A Smudge of Black

Give me the hang-head glow from street lamps, tear-drop light that refuses to swallow darkness. Gift me with jaundiced halos from votive candles. Anything but this naked neon shout and shallow fluorescent hum. One flickers, keeps pace with the bleep of monitors and infusion pumps, the hiss and suck of life support. Each bed is an ecosystem of heartache and hope; archipelagos of grief, where too many cling to the flotsam of life on linen pontoons. And it’s here you’ve lain for nights beyond number. Nights long and illegible when the hands on stygian clocks are forever hostaged to false daylight. Not a single window to gaze out upon the constellations, or god’s plan that placed you here. No monthly follow-spot to guide you on the stage. No lampblack hours to give substance to this pain. Permit me outside memory; meaning beyond a tethered soul. Show me life is calibrated in more than beats per minute. Does the flow of nocturnal rhythm matter not beside balanced tides of fluids in and fluids out? Lab reports that chase homeostasis? In this place of perpetual day, one craves the creeping darkness which drips from the x-ray’s edge; a malevolence to outshadow each shining cluster fuck of whiteness on your lungs. I crave crumbs of light against a charcoal sky, long-lost scents of evergreen (without the tang of disinfectant). Is it too much to ask for one small smudge of black with a sifting of stars? Do you remember we found our bearings beneath the rim of a harvest moon? And you couldn’t tell if it was wind romancing the pines, or my contented sigh. Now here you lie, cocooned in artificial light, covid and staph riding each ventilated breath. Your eyelids flutter but never open, and I wonder whether the smallest part of you is sparking in some distant galaxy?

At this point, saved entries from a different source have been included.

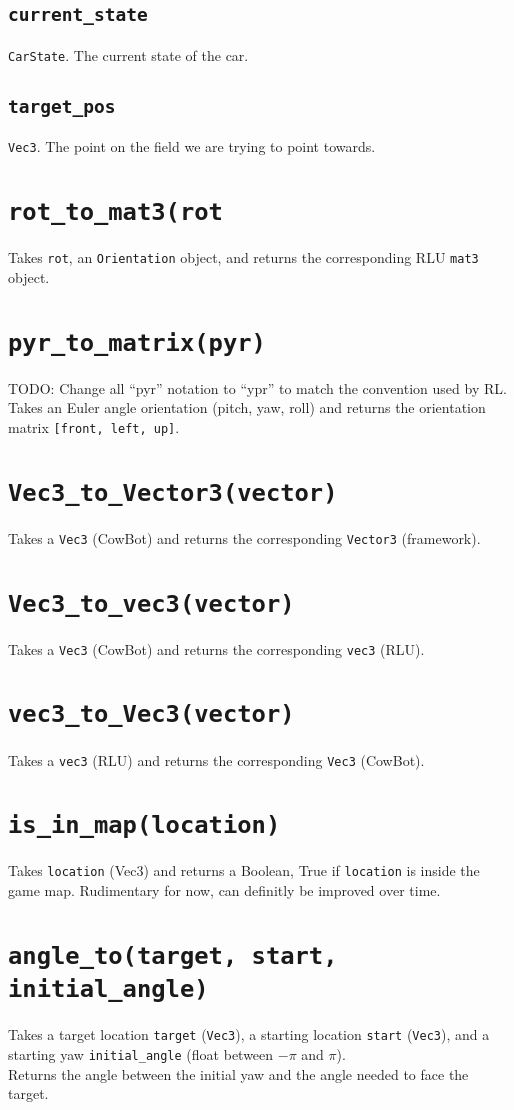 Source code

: \documentclass{article}
\newcommand{\function}[1]{\section{\texttt{#1}}}
\newcommand{\argumenta}[1]{\subsection{\texttt{#1}}}
\begin{document}
\begin{flushleft}
{           \argumenta{current\_state}
                     {
                       \texttt{CarState}.  The current state of the car.
                     }
                     


           \argumenta{target\_pos}
                     {
                       \texttt{Vec3}. The point on the field we are trying to point towards.
                     }
                     
         }
         



\function{rot\_to\_mat3(rot}
         {
           Takes \texttt{rot}, an \texttt{Orientation} object, and returns the corresponding RLU \texttt{mat3} object.
         }




\function{pyr\_to\_matrix(pyr)}
         {
           TODO: Change all ``pyr'' notation to ``ypr'' to match the convention used by RL.\\
           Takes an Euler angle orientation (pitch, yaw, roll) and returns the orientation matrix \texttt{[front, left, up]}.
         }




\function{Vec3\_to\_Vector3(vector)}
         {
           Takes a \texttt{Vec3} (CowBot) and returns the corresponding \texttt{Vector3} (framework).
         }


         
         
\function{Vec3\_to\_vec3(vector)}
         {
           Takes a \texttt{Vec3} (CowBot) and returns the corresponding \texttt{vec3} (RLU).
         }

         

\function{vec3\_to\_Vec3(vector)}
         {
           Takes a \texttt{vec3} (RLU) and returns the corresponding \texttt{Vec3} (CowBot).
         }






\function{is\_in\_map(location)}      
         {
           Takes \texttt{location} (Vec3) and returns a Boolean, True if \texttt{location} is inside the game map.  Rudimentary for now, can definitly be improved over time.
         }



\function{angle\_to(target, start, initial\_angle)}
         {
           Takes a target location \texttt{target} (\texttt{Vec3}), a starting location \texttt{start} (\texttt{Vec3}), and a starting yaw \texttt{initial\_angle} (float between $-\pi$ and $\pi$).\\
           Returns the angle between the initial yaw and the angle needed to face the target.
         }






\end{flushleft}
\end{document}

First prize Silver Tree Poetry Competition, 2022

First prize Sutherland Shire Literary Competition, 2021

Nostalgia

 

            The CITY LIMITS sign is pimpled by buckshot

from the barrels of young guns

            bored with the usual refusals

every Saturday night.

            Houses, with tongues of flaking paint, have lost

the voice of civic pride; picket fence palings

            are concertinaed beyond

                        the redemption 

                                    of whitewash & nails.

Hangdog homes give way to unkempt parks

            & public buildings.

The Picture Palace boarded up

            when VideoEzy rode into town.

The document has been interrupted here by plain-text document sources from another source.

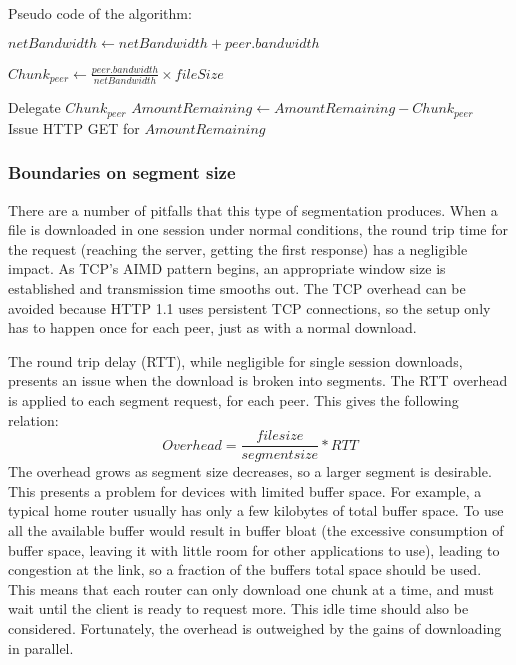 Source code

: \documentclass[12pt]{article}
\begin{document}
			Pseudo code of the algorithm:

			\begin{algorithmic}
					\State $netBandwidth\gets netBandwidth + peer.bandwidth$
				\EndFor

					\State $Chunk_{peer} \gets \frac{peer.bandwidth}{netBandwidth} \times{fileSize}$
				\EndFor

					Delegate $Chunk_{peer}$
					\State $AmountRemaining \gets AmountRemaining - Chunk_{peer}$
				\EndFor\\
				Issue HTTP GET for $AmountRemaining$
			\end{algorithmic}

		\subsubsection{Boundaries on segment size}

			There are a number of pitfalls that this type of segmentation produces. When a file is downloaded in one session under normal conditions, the round trip time for the request (reaching the server, getting the first response) has a negligible impact. As TCP's AIMD pattern begins, an appropriate window size is established and transmission time smooths out. The TCP overhead can be avoided because HTTP 1.1 uses persistent TCP connections, so the setup only has to happen once for each peer, just as with a normal download.

			The round trip delay (RTT), while negligible for single session downloads, presents an issue when the download is broken into segments. The RTT overhead is applied to each segment request, for each peer. This gives the following relation:
			$$Overhead = \frac{file size}{segment size} * RTT$$
			The overhead grows as segment size decreases, so a larger segment is desirable. This presents a problem for devices with limited buffer space. For example, a typical home router usually has only a few kilobytes of total buffer space. To use all the available buffer would result in buffer bloat (the excessive consumption of buffer space, leaving it with little room for other applications to use), leading to congestion at the link, so a fraction of the buffers total space should be used. This means that each router can only download one chunk at a time, and must wait until the client is ready to request more. This idle time should also be considered. Fortunately, the overhead is outweighed by the gains of downloading in parallel.
\end{document}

Coasting past the courthouse, only open

            second Tuesday of the month

(just long enough for a circuit judge

                  to right each civil wrong),

            our car angles nose-to-kerb

in front of the general store.

 

                      Three rickety steps                                          

                      lead from street to porch.

A brace of codgers,

            in flannelette & denim,

            nod to us as they whittle the hours

with talk of the flood of ’54.  

            A faded sign in the window spruiks the circus

            (complete with elephant & lions)

                        that passed through town  

                                    twelve years ago last week.

 

           

            Decades of gloom sit heavy 

on rolls of checked gingham,

            rows of dry-goods barrels,

            hand-labelled jars of chutney,

                        floorboards milled from old-growth forest.

            Musty air is spiced with a hint of autumn;

                   turnips & parsnips

                     apples & beets

                    carrots & kerosene.

            We each buy a Coke, ask for directions.  

Purchase a map – just in case.

            

We discuss the route that will take us

                        forward eighty years.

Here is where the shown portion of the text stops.